- _Work required_
Retype all the entries word for word, but omit the pictures.

::: Information :::

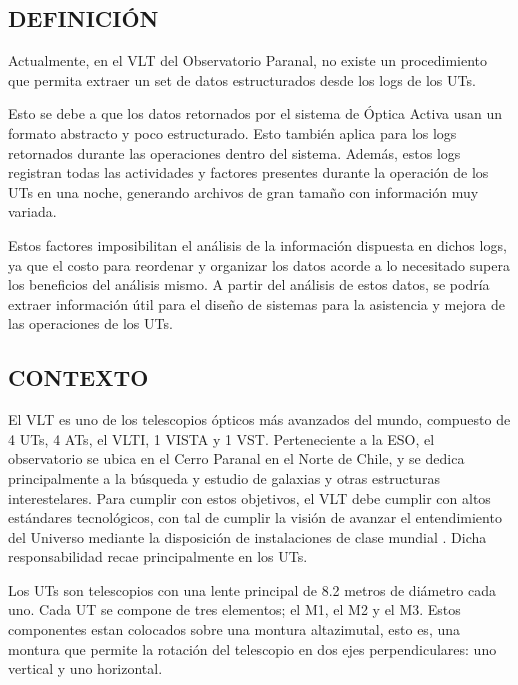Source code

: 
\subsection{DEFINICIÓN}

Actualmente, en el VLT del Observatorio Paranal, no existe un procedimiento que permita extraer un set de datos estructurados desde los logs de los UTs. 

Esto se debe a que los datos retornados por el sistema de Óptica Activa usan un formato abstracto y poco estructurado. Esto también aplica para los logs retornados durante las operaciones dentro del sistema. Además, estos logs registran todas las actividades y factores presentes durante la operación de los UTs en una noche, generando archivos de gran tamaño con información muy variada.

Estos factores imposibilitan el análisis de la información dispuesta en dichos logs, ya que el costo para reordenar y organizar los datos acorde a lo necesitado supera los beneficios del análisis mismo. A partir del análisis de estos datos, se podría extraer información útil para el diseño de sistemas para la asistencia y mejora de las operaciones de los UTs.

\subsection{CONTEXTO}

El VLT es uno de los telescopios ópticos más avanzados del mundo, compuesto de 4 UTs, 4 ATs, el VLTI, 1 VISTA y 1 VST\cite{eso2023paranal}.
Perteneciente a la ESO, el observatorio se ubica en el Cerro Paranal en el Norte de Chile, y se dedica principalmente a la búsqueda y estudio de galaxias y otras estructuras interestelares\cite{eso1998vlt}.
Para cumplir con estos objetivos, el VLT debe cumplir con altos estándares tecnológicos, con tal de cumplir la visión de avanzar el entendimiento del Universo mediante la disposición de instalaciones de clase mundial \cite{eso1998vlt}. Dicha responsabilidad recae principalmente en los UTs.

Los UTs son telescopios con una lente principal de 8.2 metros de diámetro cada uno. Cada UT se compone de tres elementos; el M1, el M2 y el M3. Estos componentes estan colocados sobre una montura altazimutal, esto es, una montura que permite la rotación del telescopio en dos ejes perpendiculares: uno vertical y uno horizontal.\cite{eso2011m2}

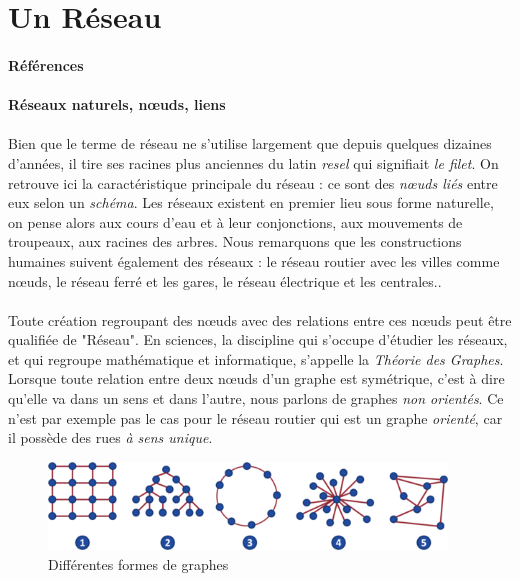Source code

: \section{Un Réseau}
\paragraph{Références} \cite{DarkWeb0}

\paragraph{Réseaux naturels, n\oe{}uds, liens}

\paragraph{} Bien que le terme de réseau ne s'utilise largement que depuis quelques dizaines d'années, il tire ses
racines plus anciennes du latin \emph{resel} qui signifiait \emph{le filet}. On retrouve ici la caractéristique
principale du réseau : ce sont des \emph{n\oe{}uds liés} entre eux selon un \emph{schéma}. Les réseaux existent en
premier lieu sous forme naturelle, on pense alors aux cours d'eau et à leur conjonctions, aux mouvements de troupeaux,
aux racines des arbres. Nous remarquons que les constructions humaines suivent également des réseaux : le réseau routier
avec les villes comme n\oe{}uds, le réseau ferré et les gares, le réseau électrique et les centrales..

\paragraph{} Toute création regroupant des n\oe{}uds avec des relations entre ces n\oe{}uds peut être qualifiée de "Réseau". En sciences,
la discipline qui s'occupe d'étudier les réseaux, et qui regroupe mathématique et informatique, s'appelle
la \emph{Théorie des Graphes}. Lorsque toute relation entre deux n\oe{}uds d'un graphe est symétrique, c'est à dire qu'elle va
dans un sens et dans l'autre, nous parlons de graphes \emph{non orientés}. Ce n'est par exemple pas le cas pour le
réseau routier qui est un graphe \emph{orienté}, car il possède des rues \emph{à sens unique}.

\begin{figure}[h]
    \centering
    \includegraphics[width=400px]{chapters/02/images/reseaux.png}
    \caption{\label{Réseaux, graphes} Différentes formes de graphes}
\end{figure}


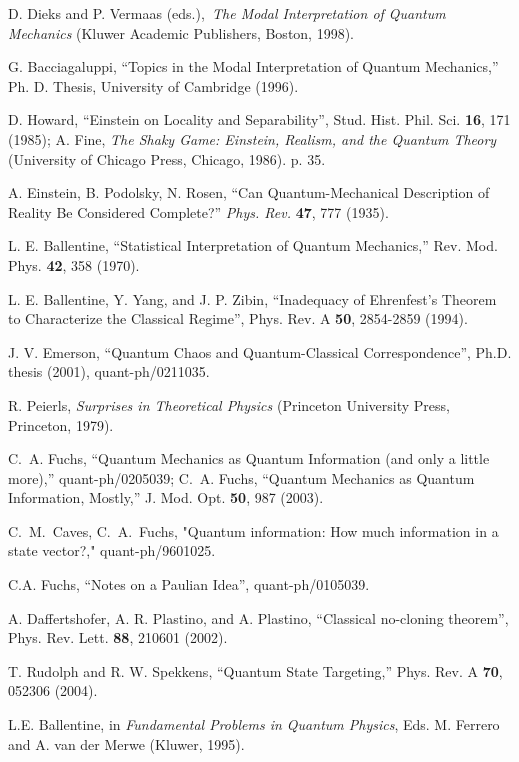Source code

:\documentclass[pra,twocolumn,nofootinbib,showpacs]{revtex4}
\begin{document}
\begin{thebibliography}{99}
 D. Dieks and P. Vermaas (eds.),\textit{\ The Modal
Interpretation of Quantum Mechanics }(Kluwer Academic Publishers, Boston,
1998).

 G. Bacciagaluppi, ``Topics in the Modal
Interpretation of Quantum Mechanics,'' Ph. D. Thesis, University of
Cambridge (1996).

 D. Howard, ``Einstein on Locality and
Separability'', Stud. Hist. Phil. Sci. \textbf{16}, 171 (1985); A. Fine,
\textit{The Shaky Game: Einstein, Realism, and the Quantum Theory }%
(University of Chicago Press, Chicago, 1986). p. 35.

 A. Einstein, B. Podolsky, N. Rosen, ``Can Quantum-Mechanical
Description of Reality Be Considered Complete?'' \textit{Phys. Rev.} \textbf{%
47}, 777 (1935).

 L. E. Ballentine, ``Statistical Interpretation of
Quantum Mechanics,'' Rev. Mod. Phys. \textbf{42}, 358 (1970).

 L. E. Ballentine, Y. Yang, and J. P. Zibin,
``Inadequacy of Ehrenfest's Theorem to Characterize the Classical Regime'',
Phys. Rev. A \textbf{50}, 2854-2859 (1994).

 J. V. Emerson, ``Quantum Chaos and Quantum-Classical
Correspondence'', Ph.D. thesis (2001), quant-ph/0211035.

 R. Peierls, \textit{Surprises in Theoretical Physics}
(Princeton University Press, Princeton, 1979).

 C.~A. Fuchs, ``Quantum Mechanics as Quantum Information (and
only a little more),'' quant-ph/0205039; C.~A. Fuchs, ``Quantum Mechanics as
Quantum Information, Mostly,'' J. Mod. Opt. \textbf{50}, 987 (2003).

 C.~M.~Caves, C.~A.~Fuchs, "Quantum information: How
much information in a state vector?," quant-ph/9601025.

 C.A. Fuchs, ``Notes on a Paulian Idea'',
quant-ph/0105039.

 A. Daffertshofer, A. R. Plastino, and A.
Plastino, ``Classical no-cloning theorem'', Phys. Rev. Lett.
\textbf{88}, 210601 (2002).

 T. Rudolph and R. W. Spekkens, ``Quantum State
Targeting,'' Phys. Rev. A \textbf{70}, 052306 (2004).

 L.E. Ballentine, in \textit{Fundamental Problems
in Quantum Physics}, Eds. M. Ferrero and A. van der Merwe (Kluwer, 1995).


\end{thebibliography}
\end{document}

:::

- _Answer section_
Source code

: 
\subsection{DEFINICIÓN}

Actualmente, en el VLT del Observatorio Paranal, no existe un procedimiento que permita extraer un set de datos estructurados desde los logs de los UTs. 

Esto se debe a que los datos retornados por el sistema de Óptica Activa usan un formato abstracto y poco estructurado. Esto también aplica para los logs retornados durante las operaciones dentro del sistema. Además, estos logs registran todas las actividades y factores presentes durante la operación de los UTs en una noche, generando archivos de gran tamaño con información muy variada.

Estos factores imposibilitan el análisis de la información dispuesta en dichos logs, ya que el costo para reordenar y organizar los datos acorde a lo necesitado supera los beneficios del análisis mismo. A partir del análisis de estos datos, se podría extraer información útil para el diseño de sistemas para la asistencia y mejora de las operaciones de los UTs.

\subsection{CONTEXTO}

El VLT es uno de los telescopios ópticos más avanzados del mundo, compuesto de 4 UTs, 4 ATs, el VLTI, 1 VISTA y 1 VST\cite{eso2023paranal}.
Perteneciente a la ESO, el observatorio se ubica en el Cerro Paranal en el Norte de Chile, y se dedica principalmente a la búsqueda y estudio de galaxias y otras estructuras interestelares\cite{eso1998vlt}.
Para cumplir con estos objetivos, el VLT debe cumplir con altos estándares tecnológicos, con tal de cumplir la visión de avanzar el entendimiento del Universo mediante la disposición de instalaciones de clase mundial \cite{eso1998vlt}. Dicha responsabilidad recae principalmente en los UTs.

Los UTs son telescopios con una lente principal de 8.2 metros de diámetro cada uno. Cada UT se compone de tres elementos; el M1, el M2 y el M3. Estos componentes estan colocados sobre una montura altazimutal, esto es, una montura que permite la rotación del telescopio en dos ejes perpendiculares: uno vertical y uno horizontal.\cite{eso2011m2}

Source code

: \section{Un Réseau}
\paragraph{Références} \cite{DarkWeb0}

\paragraph{Réseaux naturels, n\oe{}uds, liens}

\paragraph{} Bien que le terme de réseau ne s'utilise largement que depuis quelques dizaines d'années, il tire ses
racines plus anciennes du latin \emph{resel} qui signifiait \emph{le filet}. On retrouve ici la caractéristique
principale du réseau : ce sont des \emph{n\oe{}uds liés} entre eux selon un \emph{schéma}. Les réseaux existent en
premier lieu sous forme naturelle, on pense alors aux cours d'eau et à leur conjonctions, aux mouvements de troupeaux,
aux racines des arbres. Nous remarquons que les constructions humaines suivent également des réseaux : le réseau routier
avec les villes comme n\oe{}uds, le réseau ferré et les gares, le réseau électrique et les centrales..

\paragraph{} Toute création regroupant des n\oe{}uds avec des relations entre ces n\oe{}uds peut être qualifiée de "Réseau". En sciences,
la discipline qui s'occupe d'étudier les réseaux, et qui regroupe mathématique et informatique, s'appelle
la \emph{Théorie des Graphes}. Lorsque toute relation entre deux n\oe{}uds d'un graphe est symétrique, c'est à dire qu'elle va
dans un sens et dans l'autre, nous parlons de graphes \emph{non orientés}. Ce n'est par exemple pas le cas pour le
réseau routier qui est un graphe \emph{orienté}, car il possède des rues \emph{à sens unique}.

\begin{figure}[h]
    \centering
    \includegraphics[width=400px]{chapters/02/images/reseaux.png}
    \caption{\label{Réseaux, graphes} Différentes formes de graphes}
\end{figure}


Source code

:\documentclass[pra,twocolumn,nofootinbib,showpacs]{revtex4}
\begin{document}
\begin{thebibliography}{99}
 D. Dieks and P. Vermaas (eds.),\textit{\ The Modal
Interpretation of Quantum Mechanics }(Kluwer Academic Publishers, Boston,
1998).

 G. Bacciagaluppi, ``Topics in the Modal
Interpretation of Quantum Mechanics,'' Ph. D. Thesis, University of
Cambridge (1996).

 D. Howard, ``Einstein on Locality and
Separability'', Stud. Hist. Phil. Sci. \textbf{16}, 171 (1985); A. Fine,
\textit{The Shaky Game: Einstein, Realism, and the Quantum Theory }%
(University of Chicago Press, Chicago, 1986). p. 35.

 A. Einstein, B. Podolsky, N. Rosen, ``Can Quantum-Mechanical
Description of Reality Be Considered Complete?'' \textit{Phys. Rev.} \textbf{%
47}, 777 (1935).

 L. E. Ballentine, ``Statistical Interpretation of
Quantum Mechanics,'' Rev. Mod. Phys. \textbf{42}, 358 (1970).

 L. E. Ballentine, Y. Yang, and J. P. Zibin,
``Inadequacy of Ehrenfest's Theorem to Characterize the Classical Regime'',
Phys. Rev. A \textbf{50}, 2854-2859 (1994).

 J. V. Emerson, ``Quantum Chaos and Quantum-Classical
Correspondence'', Ph.D. thesis (2001), quant-ph/0211035.

 R. Peierls, \textit{Surprises in Theoretical Physics}
(Princeton University Press, Princeton, 1979).

 C.~A. Fuchs, ``Quantum Mechanics as Quantum Information (and
only a little more),'' quant-ph/0205039; C.~A. Fuchs, ``Quantum Mechanics as
Quantum Information, Mostly,'' J. Mod. Opt. \textbf{50}, 987 (2003).

 C.~M.~Caves, C.~A.~Fuchs, "Quantum information: How
much information in a state vector?," quant-ph/9601025.

 C.A. Fuchs, ``Notes on a Paulian Idea'',
quant-ph/0105039.

 A. Daffertshofer, A. R. Plastino, and A.
Plastino, ``Classical no-cloning theorem'', Phys. Rev. Lett.
\textbf{88}, 210601 (2002).

 T. Rudolph and R. W. Spekkens, ``Quantum State
Targeting,'' Phys. Rev. A \textbf{70}, 052306 (2004).

 L.E. Ballentine, in \textit{Fundamental Problems
in Quantum Physics}, Eds. M. Ferrero and A. van der Merwe (Kluwer, 1995).


\end{thebibliography}
\end{document}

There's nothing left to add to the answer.